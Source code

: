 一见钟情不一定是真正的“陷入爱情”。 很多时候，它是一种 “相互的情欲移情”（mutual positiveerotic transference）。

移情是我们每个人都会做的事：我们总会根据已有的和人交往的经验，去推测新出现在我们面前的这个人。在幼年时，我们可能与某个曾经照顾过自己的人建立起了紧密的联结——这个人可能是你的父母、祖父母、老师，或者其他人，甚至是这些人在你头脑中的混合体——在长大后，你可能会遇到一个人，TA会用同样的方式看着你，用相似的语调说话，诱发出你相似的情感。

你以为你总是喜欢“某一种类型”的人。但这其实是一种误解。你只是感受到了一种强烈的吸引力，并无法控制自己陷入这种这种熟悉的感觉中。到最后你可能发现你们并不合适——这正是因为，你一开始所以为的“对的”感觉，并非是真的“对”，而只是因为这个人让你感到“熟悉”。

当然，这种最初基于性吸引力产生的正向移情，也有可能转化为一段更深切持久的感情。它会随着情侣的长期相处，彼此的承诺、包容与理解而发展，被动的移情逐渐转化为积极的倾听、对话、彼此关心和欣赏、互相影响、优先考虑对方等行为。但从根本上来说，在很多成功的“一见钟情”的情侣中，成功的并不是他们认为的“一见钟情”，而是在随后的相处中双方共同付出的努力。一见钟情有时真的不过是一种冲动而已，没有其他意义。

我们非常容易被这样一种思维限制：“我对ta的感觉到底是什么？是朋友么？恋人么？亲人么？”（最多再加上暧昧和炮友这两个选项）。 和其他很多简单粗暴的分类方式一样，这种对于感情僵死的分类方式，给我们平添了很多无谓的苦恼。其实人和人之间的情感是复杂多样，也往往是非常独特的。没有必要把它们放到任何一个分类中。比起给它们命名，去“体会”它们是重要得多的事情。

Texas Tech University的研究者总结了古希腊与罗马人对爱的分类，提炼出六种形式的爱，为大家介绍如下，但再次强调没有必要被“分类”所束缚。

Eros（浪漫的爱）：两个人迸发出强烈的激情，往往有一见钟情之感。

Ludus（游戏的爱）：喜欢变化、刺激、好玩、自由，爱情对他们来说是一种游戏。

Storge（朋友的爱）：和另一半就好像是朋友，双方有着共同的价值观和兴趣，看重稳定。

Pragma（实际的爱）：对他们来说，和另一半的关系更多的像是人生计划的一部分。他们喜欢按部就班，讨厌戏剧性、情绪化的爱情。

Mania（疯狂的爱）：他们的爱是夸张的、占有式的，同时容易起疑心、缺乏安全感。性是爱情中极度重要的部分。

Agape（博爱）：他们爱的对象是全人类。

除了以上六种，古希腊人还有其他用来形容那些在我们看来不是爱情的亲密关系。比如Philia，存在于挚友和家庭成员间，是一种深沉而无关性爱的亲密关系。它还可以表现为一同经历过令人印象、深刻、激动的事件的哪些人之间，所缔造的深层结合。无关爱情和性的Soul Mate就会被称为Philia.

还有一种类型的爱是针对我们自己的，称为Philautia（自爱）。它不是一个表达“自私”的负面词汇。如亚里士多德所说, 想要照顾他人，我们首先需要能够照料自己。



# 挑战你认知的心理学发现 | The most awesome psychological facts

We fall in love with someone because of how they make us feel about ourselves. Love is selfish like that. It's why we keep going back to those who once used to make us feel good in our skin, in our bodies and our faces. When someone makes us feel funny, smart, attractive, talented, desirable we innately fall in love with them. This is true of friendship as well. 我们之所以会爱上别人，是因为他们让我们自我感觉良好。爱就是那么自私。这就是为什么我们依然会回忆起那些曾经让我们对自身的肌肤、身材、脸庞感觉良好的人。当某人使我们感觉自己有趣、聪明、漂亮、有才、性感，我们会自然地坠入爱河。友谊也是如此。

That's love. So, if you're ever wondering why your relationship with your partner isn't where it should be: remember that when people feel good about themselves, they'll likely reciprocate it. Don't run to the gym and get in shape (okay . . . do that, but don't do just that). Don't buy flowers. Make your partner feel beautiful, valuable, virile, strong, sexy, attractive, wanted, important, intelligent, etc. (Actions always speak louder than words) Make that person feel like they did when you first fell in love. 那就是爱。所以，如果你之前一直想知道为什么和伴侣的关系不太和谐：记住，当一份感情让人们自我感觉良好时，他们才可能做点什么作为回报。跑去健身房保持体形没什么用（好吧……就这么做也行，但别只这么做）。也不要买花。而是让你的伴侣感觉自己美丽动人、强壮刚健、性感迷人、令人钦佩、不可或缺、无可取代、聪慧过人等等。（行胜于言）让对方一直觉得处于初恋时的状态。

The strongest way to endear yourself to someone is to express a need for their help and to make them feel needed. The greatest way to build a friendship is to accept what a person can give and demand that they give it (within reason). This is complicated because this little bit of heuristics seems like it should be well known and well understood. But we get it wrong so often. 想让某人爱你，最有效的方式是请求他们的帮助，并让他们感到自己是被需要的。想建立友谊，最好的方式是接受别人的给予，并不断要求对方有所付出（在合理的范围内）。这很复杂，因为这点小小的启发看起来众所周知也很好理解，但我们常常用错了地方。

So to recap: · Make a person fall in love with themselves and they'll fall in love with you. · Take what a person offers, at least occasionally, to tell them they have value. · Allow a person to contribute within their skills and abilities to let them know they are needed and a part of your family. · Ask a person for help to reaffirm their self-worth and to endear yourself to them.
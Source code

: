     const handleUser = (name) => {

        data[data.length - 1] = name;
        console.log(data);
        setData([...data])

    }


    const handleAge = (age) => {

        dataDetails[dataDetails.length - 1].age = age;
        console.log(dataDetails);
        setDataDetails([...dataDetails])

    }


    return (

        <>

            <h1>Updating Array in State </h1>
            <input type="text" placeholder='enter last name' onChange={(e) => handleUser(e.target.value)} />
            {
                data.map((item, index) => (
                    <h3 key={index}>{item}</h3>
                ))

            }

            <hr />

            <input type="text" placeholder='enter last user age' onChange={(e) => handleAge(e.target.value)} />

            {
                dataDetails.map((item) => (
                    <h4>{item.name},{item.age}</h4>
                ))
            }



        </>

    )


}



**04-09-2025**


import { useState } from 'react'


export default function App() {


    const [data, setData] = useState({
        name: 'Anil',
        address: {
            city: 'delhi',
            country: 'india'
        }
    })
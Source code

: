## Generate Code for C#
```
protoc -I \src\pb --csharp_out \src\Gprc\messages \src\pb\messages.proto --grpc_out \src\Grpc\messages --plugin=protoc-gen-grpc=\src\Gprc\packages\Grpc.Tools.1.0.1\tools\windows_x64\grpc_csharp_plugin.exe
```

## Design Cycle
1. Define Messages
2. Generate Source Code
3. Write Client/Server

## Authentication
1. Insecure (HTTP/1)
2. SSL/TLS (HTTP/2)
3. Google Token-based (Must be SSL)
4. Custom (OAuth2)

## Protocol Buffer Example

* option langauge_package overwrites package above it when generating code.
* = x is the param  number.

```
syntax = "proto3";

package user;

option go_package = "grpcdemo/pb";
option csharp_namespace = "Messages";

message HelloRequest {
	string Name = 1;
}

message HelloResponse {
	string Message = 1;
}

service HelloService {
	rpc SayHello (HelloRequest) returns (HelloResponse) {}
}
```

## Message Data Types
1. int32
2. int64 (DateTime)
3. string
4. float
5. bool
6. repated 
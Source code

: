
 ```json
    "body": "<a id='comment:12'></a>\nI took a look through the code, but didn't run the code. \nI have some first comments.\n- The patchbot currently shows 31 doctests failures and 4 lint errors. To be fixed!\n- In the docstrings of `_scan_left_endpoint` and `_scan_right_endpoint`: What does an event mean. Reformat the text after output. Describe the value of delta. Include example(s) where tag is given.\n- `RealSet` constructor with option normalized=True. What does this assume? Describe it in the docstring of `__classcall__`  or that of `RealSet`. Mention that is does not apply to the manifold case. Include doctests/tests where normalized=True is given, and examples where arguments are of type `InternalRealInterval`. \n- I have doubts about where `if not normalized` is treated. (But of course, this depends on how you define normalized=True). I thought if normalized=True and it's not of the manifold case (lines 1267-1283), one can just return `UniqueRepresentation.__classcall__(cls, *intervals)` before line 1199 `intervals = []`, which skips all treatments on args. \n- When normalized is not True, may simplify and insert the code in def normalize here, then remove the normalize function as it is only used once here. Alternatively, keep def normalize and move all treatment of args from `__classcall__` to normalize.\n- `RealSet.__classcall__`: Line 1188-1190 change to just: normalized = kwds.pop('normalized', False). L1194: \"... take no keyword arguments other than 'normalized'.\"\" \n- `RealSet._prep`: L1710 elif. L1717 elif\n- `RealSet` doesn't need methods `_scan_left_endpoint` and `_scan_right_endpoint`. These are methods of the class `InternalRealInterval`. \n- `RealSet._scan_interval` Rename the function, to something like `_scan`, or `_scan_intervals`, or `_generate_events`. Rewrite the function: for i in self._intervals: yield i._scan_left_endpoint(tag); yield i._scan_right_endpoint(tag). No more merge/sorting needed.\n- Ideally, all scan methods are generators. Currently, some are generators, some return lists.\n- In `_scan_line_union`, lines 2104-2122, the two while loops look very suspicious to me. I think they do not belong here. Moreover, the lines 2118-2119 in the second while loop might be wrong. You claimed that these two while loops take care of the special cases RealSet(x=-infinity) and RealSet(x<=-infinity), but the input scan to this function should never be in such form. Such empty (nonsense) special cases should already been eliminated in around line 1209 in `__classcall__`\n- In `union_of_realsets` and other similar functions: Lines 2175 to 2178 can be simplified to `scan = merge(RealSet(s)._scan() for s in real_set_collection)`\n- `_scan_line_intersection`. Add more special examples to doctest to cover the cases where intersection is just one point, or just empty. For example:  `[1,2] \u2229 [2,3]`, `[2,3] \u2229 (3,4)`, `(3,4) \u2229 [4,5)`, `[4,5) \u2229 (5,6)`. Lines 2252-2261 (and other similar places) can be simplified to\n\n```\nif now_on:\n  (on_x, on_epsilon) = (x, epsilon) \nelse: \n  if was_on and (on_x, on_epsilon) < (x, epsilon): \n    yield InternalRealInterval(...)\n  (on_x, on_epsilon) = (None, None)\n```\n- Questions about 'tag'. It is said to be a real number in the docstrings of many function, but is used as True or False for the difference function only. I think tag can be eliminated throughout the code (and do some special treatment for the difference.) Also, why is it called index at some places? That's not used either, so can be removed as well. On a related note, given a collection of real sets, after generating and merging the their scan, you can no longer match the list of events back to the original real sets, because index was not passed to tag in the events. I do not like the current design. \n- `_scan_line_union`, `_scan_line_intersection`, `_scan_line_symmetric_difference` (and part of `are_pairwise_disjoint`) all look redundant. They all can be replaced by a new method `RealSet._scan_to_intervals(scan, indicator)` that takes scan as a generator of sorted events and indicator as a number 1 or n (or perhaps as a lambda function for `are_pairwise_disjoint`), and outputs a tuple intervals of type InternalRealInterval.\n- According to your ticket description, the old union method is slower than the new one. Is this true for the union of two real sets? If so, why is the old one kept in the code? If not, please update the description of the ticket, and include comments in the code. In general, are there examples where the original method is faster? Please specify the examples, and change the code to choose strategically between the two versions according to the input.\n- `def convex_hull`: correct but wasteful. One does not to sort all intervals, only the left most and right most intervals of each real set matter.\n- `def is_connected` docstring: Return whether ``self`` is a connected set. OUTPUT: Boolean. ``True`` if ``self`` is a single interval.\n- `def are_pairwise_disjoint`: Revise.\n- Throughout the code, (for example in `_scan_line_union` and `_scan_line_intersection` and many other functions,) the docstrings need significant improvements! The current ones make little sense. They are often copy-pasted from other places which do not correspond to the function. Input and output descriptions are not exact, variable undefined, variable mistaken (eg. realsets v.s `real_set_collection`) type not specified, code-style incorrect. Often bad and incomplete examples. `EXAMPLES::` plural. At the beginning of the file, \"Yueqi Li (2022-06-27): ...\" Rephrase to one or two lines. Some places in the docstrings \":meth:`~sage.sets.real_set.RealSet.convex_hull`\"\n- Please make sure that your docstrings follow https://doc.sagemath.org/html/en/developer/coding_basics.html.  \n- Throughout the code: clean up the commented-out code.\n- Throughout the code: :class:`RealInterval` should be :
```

> [The problem]
What is needed is an exact copy of the entries above, from the first line through the line holding "当然，这种最初基于性吸引力产", with both of those lines kept; please give nothing else.

> [Response area]
Source code

: 一见钟情不一定是真正的“陷入爱情”。 很多时候，它是一种 “相互的情欲移情”（mutual positiveerotic transference）。

移情是我们每个人都会做的事：我们总会根据已有的和人交往的经验，去推测新出现在我们面前的这个人。在幼年时，我们可能与某个曾经照顾过自己的人建立起了紧密的联结——这个人可能是你的父母、祖父母、老师，或者其他人，甚至是这些人在你头脑中的混合体——在长大后，你可能会遇到一个人，TA会用同样的方式看着你，用相似的语调说话，诱发出你相似的情感。

你以为你总是喜欢“某一种类型”的人。但这其实是一种误解。你只是感受到了一种强烈的吸引力，并无法控制自己陷入这种这种熟悉的感觉中。到最后你可能发现你们并不合适——这正是因为，你一开始所以为的“对的”感觉，并非是真的“对”，而只是因为这个人让你感到“熟悉”。

当然，这种最初基于性吸引力产生的正向移情，也有可能转化为一段更深切持久的感情。它会随着情侣的长期相处，彼此的承诺、包容与理解而发展，被动的移情逐渐转化为积极的倾听、对话、彼此关心和欣赏、互相影响、优先考虑对方等行为。但从根本上来说，在很多成功的“一见钟情”的情侣中，成功的并不是他们认为的“一见钟情”，而是在随后的相处中双方共同付出的努力。一见钟情有时真的不过是一种冲动而已，没有其他意义。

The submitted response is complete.